* _The input_

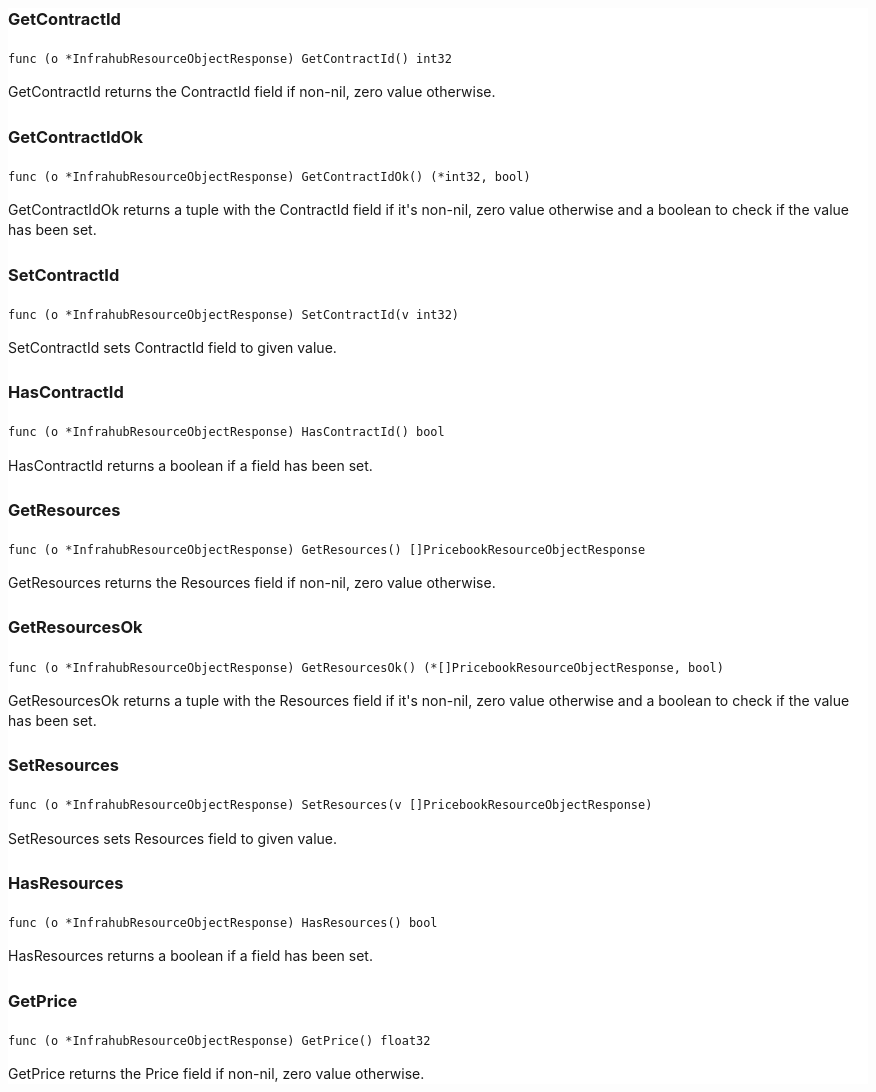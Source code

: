 ### GetContractId

`func (o *InfrahubResourceObjectResponse) GetContractId() int32`

GetContractId returns the ContractId field if non-nil, zero value otherwise.

### GetContractIdOk

`func (o *InfrahubResourceObjectResponse) GetContractIdOk() (*int32, bool)`

GetContractIdOk returns a tuple with the ContractId field if it's non-nil, zero value otherwise
and a boolean to check if the value has been set.

### SetContractId

`func (o *InfrahubResourceObjectResponse) SetContractId(v int32)`

SetContractId sets ContractId field to given value.

### HasContractId

`func (o *InfrahubResourceObjectResponse) HasContractId() bool`

HasContractId returns a boolean if a field has been set.

### GetResources

`func (o *InfrahubResourceObjectResponse) GetResources() []PricebookResourceObjectResponse`

GetResources returns the Resources field if non-nil, zero value otherwise.

### GetResourcesOk

`func (o *InfrahubResourceObjectResponse) GetResourcesOk() (*[]PricebookResourceObjectResponse, bool)`

GetResourcesOk returns a tuple with the Resources field if it's non-nil, zero value otherwise
and a boolean to check if the value has been set.

### SetResources

`func (o *InfrahubResourceObjectResponse) SetResources(v []PricebookResourceObjectResponse)`

SetResources sets Resources field to given value.

### HasResources

`func (o *InfrahubResourceObjectResponse) HasResources() bool`

HasResources returns a boolean if a field has been set.

### GetPrice

`func (o *InfrahubResourceObjectResponse) GetPrice() float32`

GetPrice returns the Price field if non-nil, zero value otherwise.
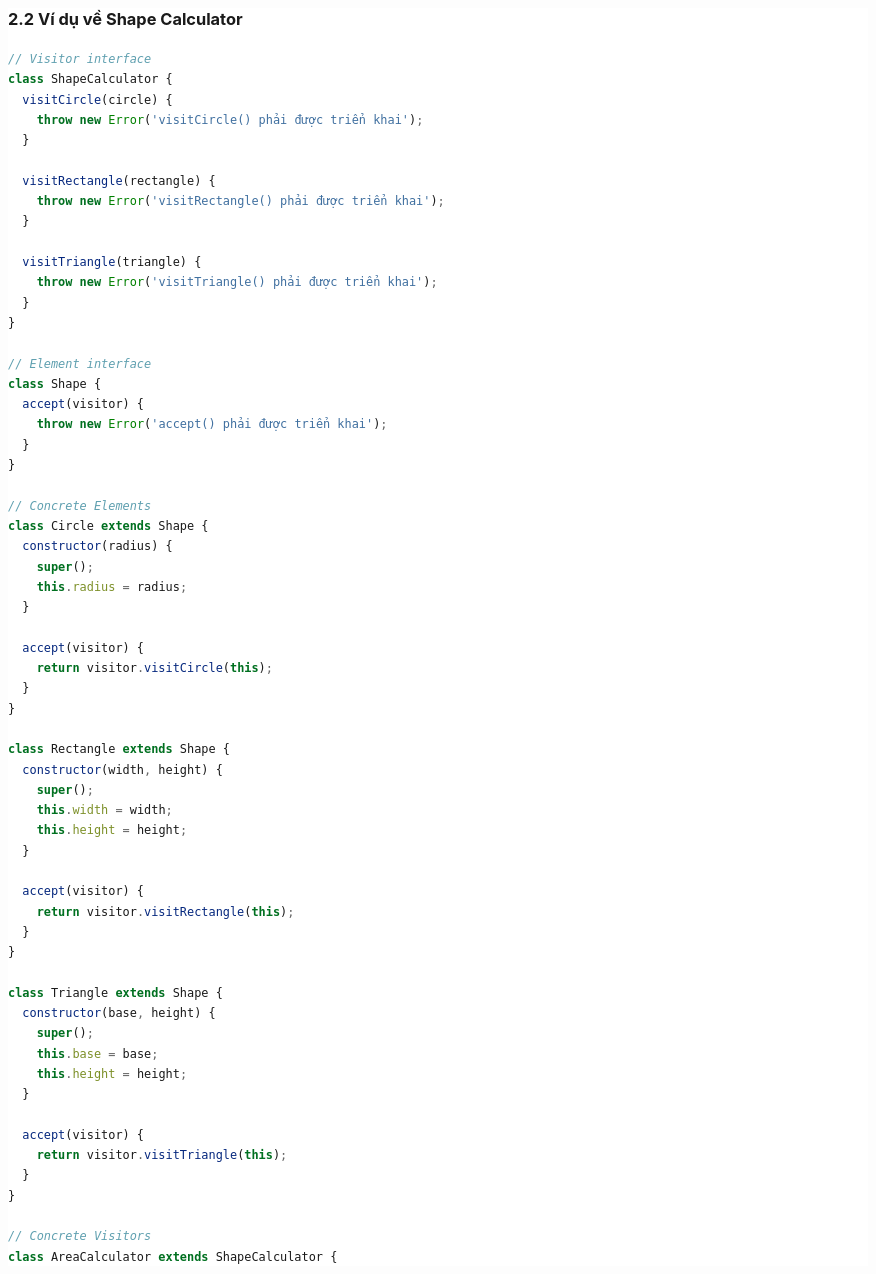 ### 2.2 Ví dụ về Shape Calculator

```javascript
// Visitor interface
class ShapeCalculator {
  visitCircle(circle) {
    throw new Error('visitCircle() phải được triển khai');
  }

  visitRectangle(rectangle) {
    throw new Error('visitRectangle() phải được triển khai');
  }

  visitTriangle(triangle) {
    throw new Error('visitTriangle() phải được triển khai');
  }
}

// Element interface
class Shape {
  accept(visitor) {
    throw new Error('accept() phải được triển khai');
  }
}

// Concrete Elements
class Circle extends Shape {
  constructor(radius) {
    super();
    this.radius = radius;
  }

  accept(visitor) {
    return visitor.visitCircle(this);
  }
}

class Rectangle extends Shape {
  constructor(width, height) {
    super();
    this.width = width;
    this.height = height;
  }

  accept(visitor) {
    return visitor.visitRectangle(this);
  }
}

class Triangle extends Shape {
  constructor(base, height) {
    super();
    this.base = base;
    this.height = height;
  }

  accept(visitor) {
    return visitor.visitTriangle(this);
  }
}

// Concrete Visitors
class AreaCalculator extends ShapeCalculator {
```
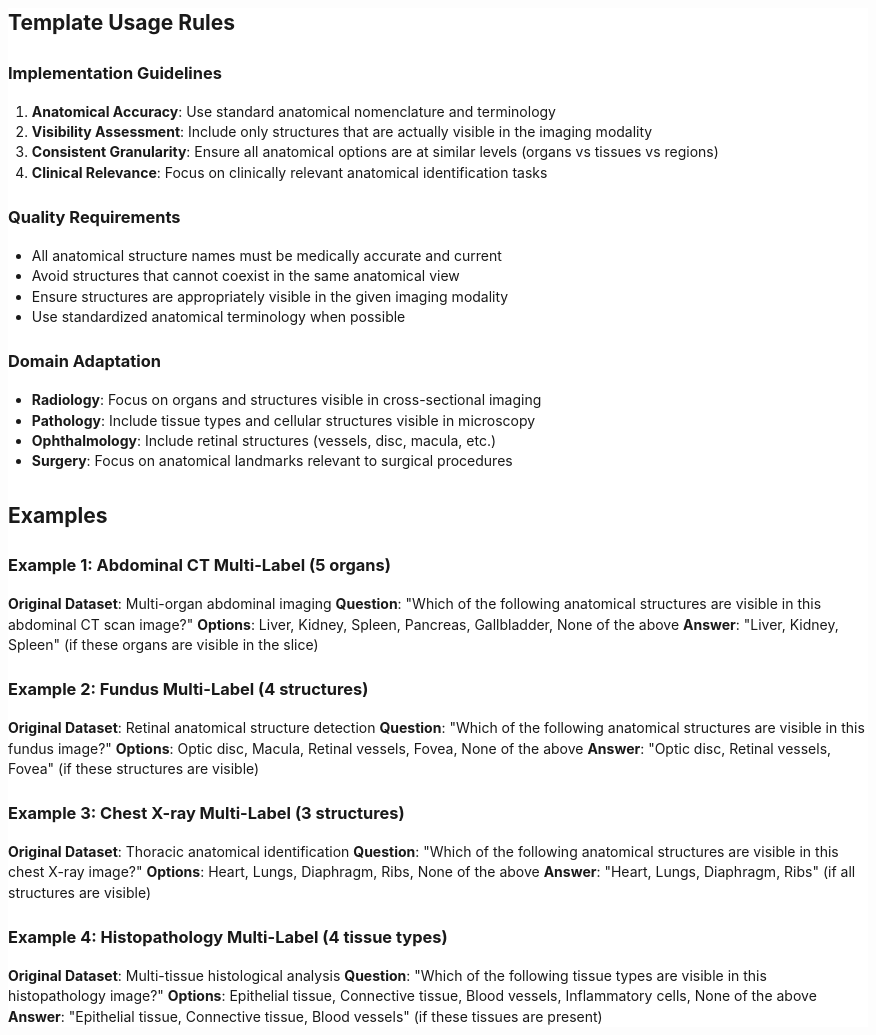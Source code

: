 ## Template Usage Rules

### Implementation Guidelines
1. **Anatomical Accuracy**: Use standard anatomical nomenclature and terminology
2. **Visibility Assessment**: Include only structures that are actually visible in the imaging modality
3. **Consistent Granularity**: Ensure all anatomical options are at similar levels (organs vs tissues vs regions)
4. **Clinical Relevance**: Focus on clinically relevant anatomical identification tasks

### Quality Requirements
- All anatomical structure names must be medically accurate and current
- Avoid structures that cannot coexist in the same anatomical view
- Ensure structures are appropriately visible in the given imaging modality
- Use standardized anatomical terminology when possible

### Domain Adaptation
- **Radiology**: Focus on organs and structures visible in cross-sectional imaging
- **Pathology**: Include tissue types and cellular structures visible in microscopy
- **Ophthalmology**: Include retinal structures (vessels, disc, macula, etc.)
- **Surgery**: Focus on anatomical landmarks relevant to surgical procedures

## Examples

### Example 1: Abdominal CT Multi-Label (5 organs)
**Original Dataset**: Multi-organ abdominal imaging
**Question**: "Which of the following anatomical structures are visible in this abdominal CT scan image?"
**Options**: Liver, Kidney, Spleen, Pancreas, Gallbladder, None of the above
**Answer**: "Liver, Kidney, Spleen" (if these organs are visible in the slice)

### Example 2: Fundus Multi-Label (4 structures)
**Original Dataset**: Retinal anatomical structure detection
**Question**: "Which of the following anatomical structures are visible in this fundus image?"
**Options**: Optic disc, Macula, Retinal vessels, Fovea, None of the above
**Answer**: "Optic disc, Retinal vessels, Fovea" (if these structures are visible)

### Example 3: Chest X-ray Multi-Label (3 structures)
**Original Dataset**: Thoracic anatomical identification
**Question**: "Which of the following anatomical structures are visible in this chest X-ray image?"
**Options**: Heart, Lungs, Diaphragm, Ribs, None of the above
**Answer**: "Heart, Lungs, Diaphragm, Ribs" (if all structures are visible)

### Example 4: Histopathology Multi-Label (4 tissue types)
**Original Dataset**: Multi-tissue histological analysis
**Question**: "Which of the following tissue types are visible in this histopathology image?"
**Options**: Epithelial tissue, Connective tissue, Blood vessels, Inflammatory cells, None of the above
**Answer**: "Epithelial tissue, Connective tissue, Blood vessels" (if these tissues are present)
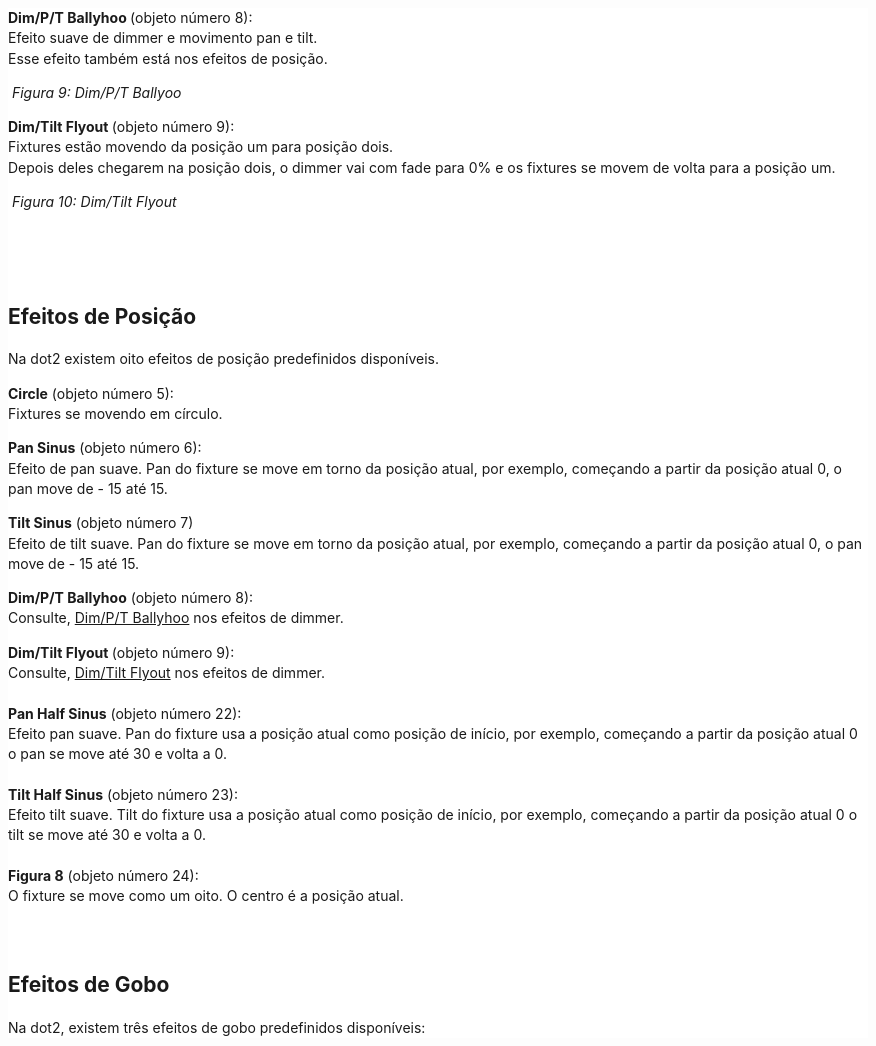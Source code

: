 <p><strong>Dim/P/T Ballyhoo </strong>(objeto número​ 8):<a id="Dim/P/T Ballyhoo" name="Dim/P/T Ballyhoo"></a><br>
Efeito suave de dimmer e movimento pan e tilt.<br>
Esse efeito também está nos efeitos de posição.</p>

<p><img alt="" src="/Media/Image/Dot2_ViewsandWindows_EffectsView08_1-2.png"> <em>Figura 9: Dim/P/T Ballyoo</em></p>

<p><strong>Dim/Tilt Flyout </strong>(objeto número​ 9):<a id="Dim/Tilt Flyout" name="Dim/Tilt Flyout"></a><br>
Fixtures estão movendo da posição um para posição dois.<br>
Depois deles chegarem na posição dois, o dimmer vai com fade para 0% e os fixtures se movem de volta para a posição um.</p>

<p><img alt="" src="/Media/Image/Dot2_ViewsandWindows_EffectsView09_1-2.png"> <em>Figura 10: Dim/Tilt Flyout</em></p>

<a name="toc_header_anchor_6" id="toc_header_anchor_6" class="topic-toc-item"></a><h2>&nbsp;</h2>

<a name="toc_header_anchor_7" id="toc_header_anchor_7" class="topic-toc-item"></a><h2>Efeitos de Posição</h2>

<p>Na dot2 existem oito efeitos de posição predefinidos disponíveis.</p>

<p><strong>Circle</strong> (objeto número​ 5):<br>
Fixtures&nbsp;se movendo em círculo.</p>

<p><strong>Pan Sinus</strong> (objeto número​ 6):<br>
Efeito de pan suave. Pan do fixture se move em torno da posição atual, por exemplo, começando a partir da posição atual 0, o pan move de - 15 até 15.</p>

<p><strong>Tilt Sinus</strong> (objeto número​ 7)<br>
Efeito de tilt suave.&nbsp;Pan do fixture se move em torno da posição atual, por exemplo, começando a partir da posição atual 0, o pan move de - 15 até 15.</p>

<p><strong>Dim/P/T Ballyhoo</strong> (objeto número​ 8):<br>
Consulte, <a href="#Dim/P/T Ballyhoo">Dim/P/T Ballyhoo</a>&nbsp;nos efeitos de dimmer.</p>

<p><strong>Dim/Tilt Flyout </strong>(objeto número​ 9):<br>
Consulte, <a href="#Dim/Tilt Flyout">Dim/Tilt Flyout</a> nos efeitos de dimmer.<br>
<br>
<strong>Pan Half Sinus</strong>&nbsp;(objeto número​ 22):<br>
Efeito pan suave. Pan do fixture usa a posição atual como posição de início, por exemplo, começando a partir da posição atual 0 o pan se move até 30 e volta a 0.​<br>
<br>
<strong>Tilt Half Sinus</strong>&nbsp;(objeto número​ 23):<br>
Efeito tilt suave. Tilt do fixture usa a posição atual como posição de início, por exemplo, começando a partir da posição atual 0 o tilt se move até 30 e volta a 0.<br>
<br>
<strong>Figura 8</strong>&nbsp;(objeto número​ 24):<br>
O fixture se move como um oito. O centro é a posição atual.</p>

<p>&nbsp;</p>

<a name="toc_header_anchor_8" id="toc_header_anchor_8" class="topic-toc-item"></a><h2>Efeitos de Gobo</h2>

<p>Na dot2, existem três efeitos de gobo predefinidos disponíveis:</p>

* _The problem_
Read the listing. Copy each line that has the word "Error" in it.

* _Answer box_
    throw new Error('visitCircle() phải được triển khai');
    throw new Error('visitRectangle() phải được triển khai');
    throw new Error('visitTriangle() phải được triển khai');
    throw new Error('accept() phải được triển khai');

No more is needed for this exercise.